2. Visit one of many churches
If you’re an art enthusiast the easiest way to view some of the most fantastic paintings that Rome has to offer is by dropping into one of its many beautiful churches. There are hundreds of amazing churches in Rome, many having been constructed in the Baroque aesthetic, with grand facades of ornate pilasters, reliefs, and sculptures. Sant-Ignazio Church, has an absolutely mesmerising painted ceiling which appears almost holographic when you gaze up at it. In particular, the glowing colour palette which is used to depict Heaven, along with the skilled painting of figures on the curved ceiling supports and at the centre of the ceiling make the sublime scene feel alive and animated. The Church of San Luigi dei Francesi is another fantastic church which is home to three incredible 3-metre-high Caravaggio paintings of 1602. The three paintings which depict the calling, inspiration, and martyrdom of St. Matthew, are excellent examples of Caravaggio’s unique utilisation of chiaroscuro, which works perfectly with the narrative of The Calling of St Matthew, to illustrate the light of Jesus calling him out of the darkness of his vocation as a mercenary tax collector.
Rome is famous for the stolen Egyptian obelisks brought to the city around 2000 years ago. While the obelisks themselves are historical marvels, the sculptured fountains on which they stand are equally fascinating to behold. One which caught my eye was the Macuteo obelisk, situated in front of the Pantheon. This obelisk, constructed in Egypt during the reign of Rameses II, is posited on a fountain designed by Filippo Barigioni, which features some very interesting – and quite creepy – sculptures of sea dragons, and also of human figures spouting water flanked by some fiercely-teethed mythical fish. The sculptures which adorn this fountain are fascinating inventions and are well worth a look if you’re stopping by the Pantheon.

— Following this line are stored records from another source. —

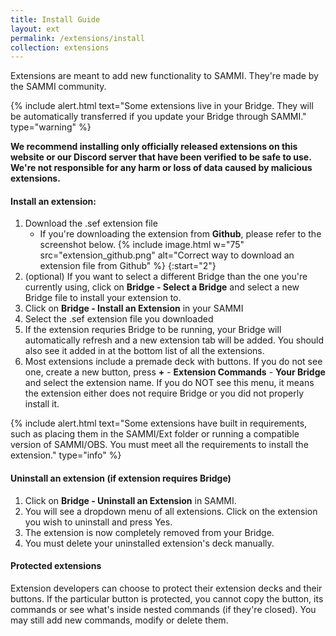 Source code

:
 ```yaml
---
title: Install Guide
layout: ext
permalink: /extensions/install
collection: extensions
---
```


Extensions are meant to add new functionality to SAMMI. They're made by the SAMMI community.

{% include alert.html text="Some extensions live in your Bridge. They will be automatically transferred if you update your Bridge through SAMMI." type="warning" %} 

**We recommend installing only officially released extensions on this website or our Discord server that have been verified to be safe to use. We're not responsible for any harm or loss of data caused by malicious extensions.**

#### Install an extension:

1. Download the .sef extension file
   - If you're downloading the extension from **Github**, please refer to the screenshot below.
   {% include image.html w="75" src="extension_github.png" alt="Correct way to download an extension file from Github" %}
{:start="2"}
2. (optional) If you want to select a different Bridge than the one you're currently using, click on **Bridge - Select a Bridge** and select a new Bridge file to install your extension to.
2. Click on **Bridge - Install an Extension** in your SAMMI
3. Select the .sef extension file you downloaded
4. If the extension requries Bridge to be running, your Bridge will automatically refresh and a new extension tab will be added. You should also see it added in at the bottom list of all the extensions.
6. Most extensions include a premade deck with buttons. If you do not see one, create a new button, press **+** - **Extension Commands** - **Your Bridge** and select the extension name. If you do NOT see this menu, it means the extension either does not require Bridge or you did not properly install it.

{% include alert.html text="Some extensions have built in requirements, such as placing them in the SAMMI/Ext folder or running a compatible version of SAMMI/OBS. You must meet all the requirements to install the extension." type="info" %} 

#### Uninstall an extension (if extension requires Bridge)
1. Click on **Bridge - Uninstall an Extension** in SAMMI.
2. You will see a dropdown menu of all extensions. Click on the extension you wish to uninstall and press Yes.
3. The extension is now completely removed from your Bridge. 
4. You must delete your uninstalled extension's deck manually.

#### Protected extensions
Extension developers can choose to protect their extension decks and their buttons. If the particular button is protected, you cannot copy the button, its commands or see what's inside nested commands (if they're closed). You may still add new commands, modify or delete them.
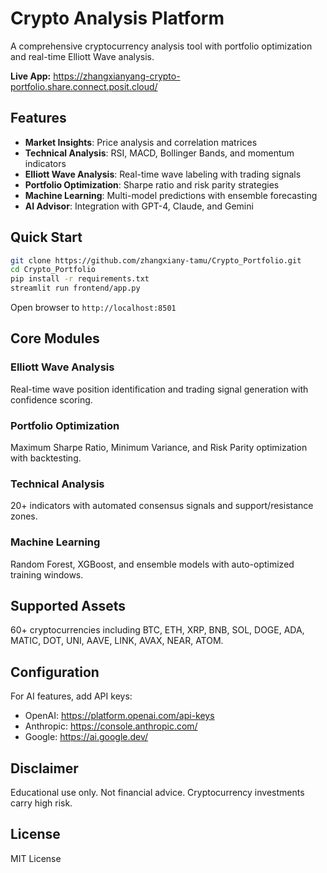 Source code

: # Crypto Analysis Platform

A comprehensive cryptocurrency analysis tool with portfolio optimization and real-time Elliott Wave analysis.

**Live App:** https://zhangxianyang-crypto-portfolio.share.connect.posit.cloud/

## Features

- **Market Insights**: Price analysis and correlation matrices
- **Technical Analysis**: RSI, MACD, Bollinger Bands, and momentum indicators
- **Elliott Wave Analysis**: Real-time wave labeling with trading signals
- **Portfolio Optimization**: Sharpe ratio and risk parity strategies
- **Machine Learning**: Multi-model predictions with ensemble forecasting
- **AI Advisor**: Integration with GPT-4, Claude, and Gemini

## Quick Start

```bash
git clone https://github.com/zhangxiany-tamu/Crypto_Portfolio.git
cd Crypto_Portfolio
pip install -r requirements.txt
streamlit run frontend/app.py
```

Open browser to `http://localhost:8501`

## Core Modules

### Elliott Wave Analysis
Real-time wave position identification and trading signal generation with confidence scoring.

### Portfolio Optimization  
Maximum Sharpe Ratio, Minimum Variance, and Risk Parity optimization with backtesting.

### Technical Analysis
20+ indicators with automated consensus signals and support/resistance zones.

### Machine Learning
Random Forest, XGBoost, and ensemble models with auto-optimized training windows.

## Supported Assets

60+ cryptocurrencies including BTC, ETH, XRP, BNB, SOL, DOGE, ADA, MATIC, DOT, UNI, AAVE, LINK, AVAX, NEAR, ATOM.

## Configuration

For AI features, add API keys:
- OpenAI: https://platform.openai.com/api-keys
- Anthropic: https://console.anthropic.com/
- Google: https://ai.google.dev/

## Disclaimer

Educational use only. Not financial advice. Cryptocurrency investments carry high risk.

## License

MIT License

4. Go to St Peter’s Basilica
Visiting the Vatican is usually top of most tourists’ to-do lists when they visit Rome. Although we’ve all seen images of the exterior architecture of St Peter’s Square and Basilica, nothing can prepare you for what you’ll see inside. The interior of the Renaissance-Baroque basilica appears as though it is almost dripping with gold: the abundance of gold paint used to adorn the vast body of the church really does make the whole building glow and glimmer. St Peter’s Basilica also contains the work of two of Italy’s most celebrated sculptors, namely, Michelangelo and Gian Lorenzo Bernini. On your immediate right after entering the basilica is Michelangelo’s Pietà (1498-99), a Carrara marble sculpture depicting the Virgin Mary mourning over the dead body of Christ. Evidence of Bernini’s work can be seen all around the basilica also, most notably at the baldachin, a canopy over the papal altar, which is resplendent with Bernini’s characteristic contours and emphasis on minute and delicate details.
When you add up the cost of travel, food, and accommodation, even a short trip to Rome can end up being quite an expensive venture; fortunately, some of Rome’s greatest sculptures and paintings are completely free to the public and are situated at the heart of the city! All of the attractions listed here are free to visit and, with the help of a good map and the metro, are extremely easy to find. Rome is a great city for art enthusiasts, boasting everything from the Classical sculpture of Ancient Rome to a collection of Tracey Emin works at the Lorcan O’Neill Gallery, but even on a limited time and limited budget you’ll still be able to admire some of the city’s most brilliant works of art!